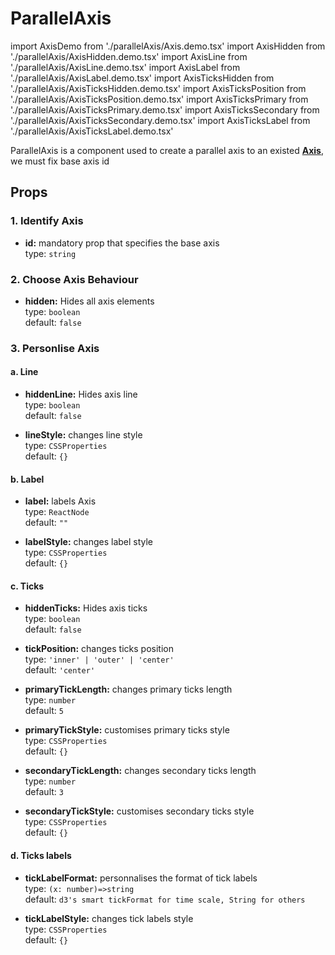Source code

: # ParallelAxis

import AxisDemo from './parallelAxis/Axis.demo.tsx'
import AxisHidden from './parallelAxis/AxisHidden.demo.tsx'
import AxisLine from './parallelAxis/AxisLine.demo.tsx'
import AxisLabel from './parallelAxis/AxisLabel.demo.tsx'
import AxisTicksHidden from './parallelAxis/AxisTicksHidden.demo.tsx'
import AxisTicksPosition from './parallelAxis/AxisTicksPosition.demo.tsx'
import AxisTicksPrimary from './parallelAxis/AxisTicksPrimary.demo.tsx'
import AxisTicksSecondary from './parallelAxis/AxisTicksSecondary.demo.tsx'
import AxisTicksLabel from './parallelAxis/AxisTicksLabel.demo.tsx'

ParallelAxis is a component used to create a parallel axis to an existed **[Axis](./100_axis.md)**, we must fix base axis id

<AxisDemo/>

## Props

### 1. Identify Axis

- **id:** mandatory prop that specifies the base axis<br/>
  type: `string`<br/>

  <AxisId />

### 2. Choose Axis Behaviour

- **hidden:** Hides all axis elements<br />
  type: `boolean`<br/>
  default: `false`

  <AxisHidden/>

### 3. Personlise Axis

#### a. Line

- **hiddenLine:** Hides axis line<br />
  type: `boolean`<br/>
  default: `false`
- **lineStyle:** changes line style<br />
  type: `CSSProperties`<br/>
  default: `{}`

  <AxisLine/>

#### b. Label

- **label:** labels Axis<br />
  type: `ReactNode`<br/>
  default: `""`
- **labelStyle:** changes label style<br />
  type: `CSSProperties`<br/>
  default: `{}`

  <AxisLabel/>

#### c. Ticks

- **hiddenTicks:** Hides axis ticks<br />
  type: `boolean`<br/>
  default: `false`

  <AxisTicksHidden/>

- **tickPosition:** changes ticks position<br />
  type: `'inner' | 'outer' | 'center'`<br/>
  default: `'center'`

  <AxisTicksPosition/>

- **primaryTickLength:** changes primary ticks length<br />
  type: `number`<br/>
  default: `5`
- **primaryTickStyle:** customises primary ticks style<br />
  type: `CSSProperties`<br/>
  default: `{}`

  <AxisTicksPrimary/>

- **secondaryTickLength:** changes secondary ticks length<br />
  type: `number`<br/>
  default: `3`
- **secondaryTickStyle:** customises secondary ticks style<br />
  type: `CSSProperties`<br/>
  default: `{}`

  <AxisTicksSecondary/>

#### d. Ticks labels

- **tickLabelFormat:** personnalises the format of tick labels<br />
  type: `(x: number)=>string`<br/>
  default: `d3's smart tickFormat for time scale, String for others`
- **tickLabelStyle:** changes tick labels style<br />
  type: `CSSProperties`<br/>
  default: `{}`

  <AxisTicksLabel/>
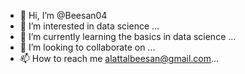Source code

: - 👋 Hi, I’m @Beesan04
- 👀 I’m interested in data science ...
- 🌱 I’m currently learning the basics in data science ...
- 💞️ I’m looking to collaborate on ...
- 📫 How to reach me alattalbeesan@gmail.com...

<!---
Beesan04/Beesan04 is a ✨ special ✨ repository because its `README.md` (this file) appears on your GitHub profile.
You can click the Preview link to take a look at your changes.
--->
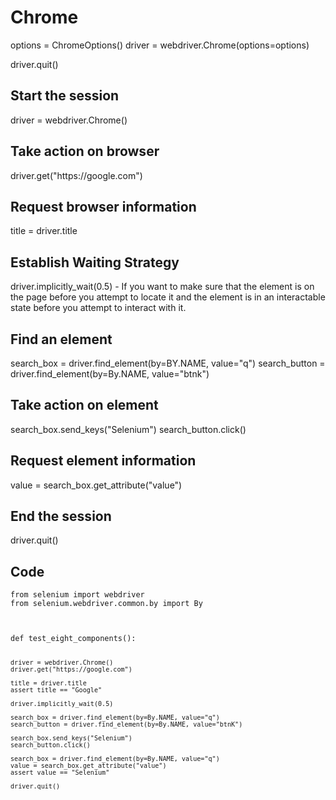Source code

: 
<h1>Chrome</h1>
  options = ChromeOptions()
  driver = webdriver.Chrome(options=options)
  
  driver.quit()
  
  
  
<h2>Start the session</h2>
 driver = webdriver.Chrome()
  
<h2>Take action on browser</h2>
 driver.get("https://google.com")
  
<h2>Request browser information</h2>
 title = driver.title
 
<h2>Establish Waiting Strategy</h2>
 driver.implicitly_wait(0.5)
 - If you want to make sure that the element is on the page before you attempt to locate it and the element is in an interactable state before you attempt to interact with it.

<h2>Find an element</h2>
search_box = driver.find_element(by=BY.NAME, value="q")
search_button = driver.find_element(by=By.NAME, value="btnk")

<h2>Take action on element</h2>
search_box.send_keys("Selenium")
search_button.click()

<h2>Request element information</h2>
value = search_box.get_attribute("value")

<h2>End the session</h2>
driver.quit()





<h2>Code</h2>
<pre><code>from selenium import webdriver
from selenium.webdriver.common.by import By
<br><br>
def test_eight_components():

    driver = webdriver.Chrome()
    driver.get("https://google.com")

    title = driver.title
    assert title == "Google"

    driver.implicitly_wait(0.5)

    search_box = driver.find_element(by=By.NAME, value="q")
    search_button = driver.find_element(by=By.NAME, value="btnK")

    search_box.send_keys("Selenium")
    search_button.click()

    search_box = driver.find_element(by=By.NAME, value="q")
    value = search_box.get_attribute("value")
    assert value == "Selenium"

    driver.quit()

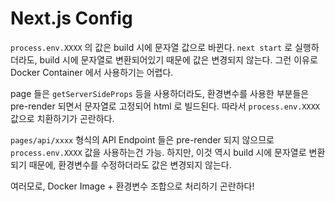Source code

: # Next.js Config

`process.env.XXXX` 의 값은 build 시에 문자열 값으로 바뀐다. `next start` 로 실행하더라도, build 시에 문자열로 변환되어있기 때문에 값은 변경되지 않는다.
그런 이유로 Docker Container 에서 사용하기는 어렵다.

page 들은 `getServerSideProps` 등을 사용하더라도, 환경변수를 사용한 부분들은 pre-render 되면서 문자열로 고정되어 html 로 빌드된다. 따라서 `process.env.XXXX` 값으로 치환하기가 곤란하다.

`pages/api/xxxx` 형식의 API Endpoint 들은 pre-render 되지 않으므로 `process.env.XXXX` 값을 사용하는건 가능. 
하지만, 이것 역시 build 시에 문자열로 변환되기 때문에, 환경변수를 수정하더라도 값은 변경되지 않는다.

여러모로, Docker Image + 환경변수 조합으로 처리하기 곤란하다!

----

[What you are asked to do]
Nothing but the lines from the start of the records through the line holding "import AxisLabel from" should be printed, exactly as written and with the pictures left out.

[Exercise output]
Source code

: # ParallelAxis

import AxisDemo from './parallelAxis/Axis.demo.tsx'
import AxisHidden from './parallelAxis/AxisHidden.demo.tsx'
import AxisLine from './parallelAxis/AxisLine.demo.tsx'
import AxisLabel from './parallelAxis/AxisLabel.demo.tsx'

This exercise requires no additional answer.